Send a Cow is a sustainable development charity working in seven countries across Africa. Its vision is a world without poverty and malnutrition. Established by West Country farmers 22 years ago, the charity’s heritage lies in agriculture. It helps African families attain food and livelihood security, by developing strong community groups and sustainable agricultural systems.

Send a Cow provides training, livestock, seeds and ongoing support to families, which enables them to make the most of the land and resources they already have. As a result, families are happier, children are educated and homes are improved. In turn, these families pass on young livestock, seeds and training to others. This ‘pass on’ principle means that even more people are given an opportunity to develop their skills, which fosters greater confidence and respect within their communities.


Business drivers

Send a Cow launched its first regular giver plan, Family Friend, in 2008.  It was initially marketed to the charity’s existing supporter base, but within a year we recognised that future growth needed to focus on the acquisition of new financial supporters.

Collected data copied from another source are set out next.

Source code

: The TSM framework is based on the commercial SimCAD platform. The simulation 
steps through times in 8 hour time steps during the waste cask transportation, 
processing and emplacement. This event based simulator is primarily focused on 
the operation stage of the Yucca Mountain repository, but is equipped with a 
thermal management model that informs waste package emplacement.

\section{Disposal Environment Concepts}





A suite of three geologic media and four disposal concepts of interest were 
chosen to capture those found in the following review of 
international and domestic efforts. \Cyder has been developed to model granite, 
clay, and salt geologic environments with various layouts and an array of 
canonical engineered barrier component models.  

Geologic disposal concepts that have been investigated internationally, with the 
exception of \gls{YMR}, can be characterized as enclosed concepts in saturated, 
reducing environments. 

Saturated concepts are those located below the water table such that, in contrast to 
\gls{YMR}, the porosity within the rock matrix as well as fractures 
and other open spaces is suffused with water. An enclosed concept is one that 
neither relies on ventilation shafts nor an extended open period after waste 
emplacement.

In 2009, we established some key priorities for our marketing activities over the next three years. These included:

  • Building and diversifying voluntary income streams; and
  • Building and protecting our brand reputation.

We decided to explore the viability of recruiting committed givers through face-to-face fundraising. However, we were wary about potential donor attrition rates and the level of investment required for a small charity such as ours to make such a project a success. For that reason, we decided to work with an agency, Home Fundraising, on the management of our door-to-door fundraising campaign. Home worked to a unique business model, whereby fundraising staff were employed directly, with clear accountability to the charity. This was an important factor in our decision to work with Home.

The campaign was the first of its kind undertaken by Send a Cow and its success was crucial in securing further investment in donor acquisition. Home offered contractual guarantees around donor attrition levels and established influential (and measureable) key performance indicators, which helped to mitigate the risks outlined at the outset of the campaign.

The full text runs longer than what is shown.